The choice between building a specific or a shared response selector model is use-case driven. If utterances in a particular retrieval intent are very domain specific, for example FAQ-related questions, it might not make much sense to learn a shared embedded representation with generic words coming from intents like chitchat and greeting. Your specific model may even perform better with different set of parameters than the ones used for the shared model. For example, the training may improve when using balanced batching as the batching strategy if you have much more data for some FAQs than for others.

We wanted developers to have this flexibility to try and test what works best for them. In our experiments, building a shared response selector model for all retrieval intents yielded similar results when compared to having individual models for each of them. If you observe different results please share them with us on the forum.

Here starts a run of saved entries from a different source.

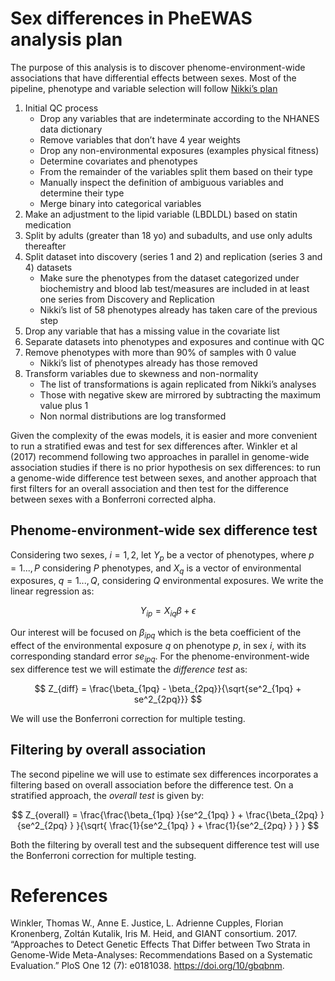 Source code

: # Sex differences in PheEWAS analysis plan

The purpose of this analysis is to discover phenome-environment-wide associations that have differential effects between sexes. Most of the pipeline, phenotype and variable selection will follow [Nikki’s plan](https://docs.google.com/document/d/1_2FWZHSnPEc1CqDxdVDRocUD1A3srALysvxBdCpunqY/edit?usp=sharing)

1. Initial QC process
    - Drop any variables that are indeterminate according to the NHANES data dictionary
    - Remove variables that don’t have 4 year weights
    - Drop any non-environmental exposures (examples physical fitness)
    - Determine covariates and phenotypes
    - From the remainder of the variables split them based on their type
    - Manually inspect the definition of ambiguous variables and determine their type
    - Merge binary into categorical variables
2. Make an adjustment to the lipid variable (LBDLDL) based on statin medication
3. Split by adults (greater than 18 yo) and subadults, and use only adults thereafter
4. Split dataset into discovery (series 1 and 2) and replication (series 3 and 4) datasets
    - Make sure the phenotypes from the dataset categorized under biochemistry and blood lab test/measures are included in at least one series from Discovery and Replication
    - Nikki’s list of 58 phenotypes already has taken care of the previous step
5. Drop any variable that has a missing value in the covariate list
6. Separate datasets into phenotypes and exposures and continue with QC
7. Remove phenotypes with more than 90% of samples with 0 value 
    - Nikki’s list of phenotypes already has those removed
8. Transform variables due to skewness and non-normality
    - The list of transformations is again replicated from Nikki’s analyses
    - Those with negative skew are mirrored by subtracting the maximum value plus 1
    - Non normal distributions are log transformed

Given the complexity of the ewas models, it is easier and more convenient to run a stratified ewas and test for sex differences after. Winkler et al (2017) recommend following two approaches in parallel in genome-wide association studies if there is no prior hypothesis on sex differences: to run a genome-wide difference test between sexes, and another approach that first filters for an overall association and then test for the difference between sexes with a Bonferroni corrected alpha. 

## Phenome-environment-wide sex difference test

Considering two sexes, $i=1,2$, let $Y_p$ be a vector of phenotypes, where $p=1...,P$ considering $P$ phenotypes, and $X_q$ is a vector of environmental exposures, $q=1...,Q$, considering $Q$ environmental exposures. We write the linear regression as:

$$
Y_{ip} = X_{iq}\beta + \epsilon
$$ 

Our interest will be focused on $\beta_{ipq}$ which is the beta coefficient of the effect of the environmental exposure $q$ on phenotype $p$, in sex $i$, with its corresponding standard error $se_{ipq}$. For the phenome-environment-wide sex difference test we will estimate the *difference test* as:

$$
Z_{diff} = \frac{\beta_{1pq} - \beta_{2pq}}{\sqrt{se^2_{1pq} + se^2_{2pq}}}
$$

We will use the Bonferroni correction for multiple testing.

## Filtering by overall association

The second pipeline we will use to estimate sex differences incorporates a filtering based on overall association before the difference test. On a stratified approach, the *overall test* is given by:

$$
Z_{overall} = \frac{\frac{\beta_{1pq} }{se^2_{1pq} } + \frac{\beta_{2pq} }{se^2_{2pq} } }{\sqrt{ \frac{1}{se^2_{1pq} } + \frac{1}{se^2_{2pq} } } }
$$

Both the filtering by overall test and the subsequent difference test will use the Bonferroni correction for multiple testing.

# References

Winkler, Thomas W., Anne E. Justice, L. Adrienne Cupples, Florian Kronenberg, Zoltán Kutalik, Iris M. Heid, and GIANT consortium. 2017. “Approaches to Detect Genetic Effects That Differ between Two Strata in Genome-Wide Meta-Analyses: Recommendations Based on a Systematic Evaluation.” PloS One 12 (7): e0181038. https://doi.org/10/gbqbnm.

Why is the feature experimental?

With the introduction of response selector and retrieval actions, we came up with a new approach to tackle single-turn interactions. The training data format doesn't completely support end-to-end training but is still a step in that direction. Also, the response selector component lies at the intersection of Rasa NLU and Core. Although we believe end-to-end training is an exciting area to progress in, we want to receive enough feedback from the community on the overall developer experience, performance of the model, and the functionality itself before we take it further. Hence, we plan to keep the feature experimental for now. This means that the functionality may be changed or removed based on the feedback we receive.

Conclusion

We now have a completely new way of handling single-turn interactions in Rasa assistants. Also, since the feature is experimental, we encourage you to try it out and give feedback. If you are building bots with this new component or just testing it out, keep us posted on how it goes on the forum. We are excited to see what new interesting use cases you build with this component!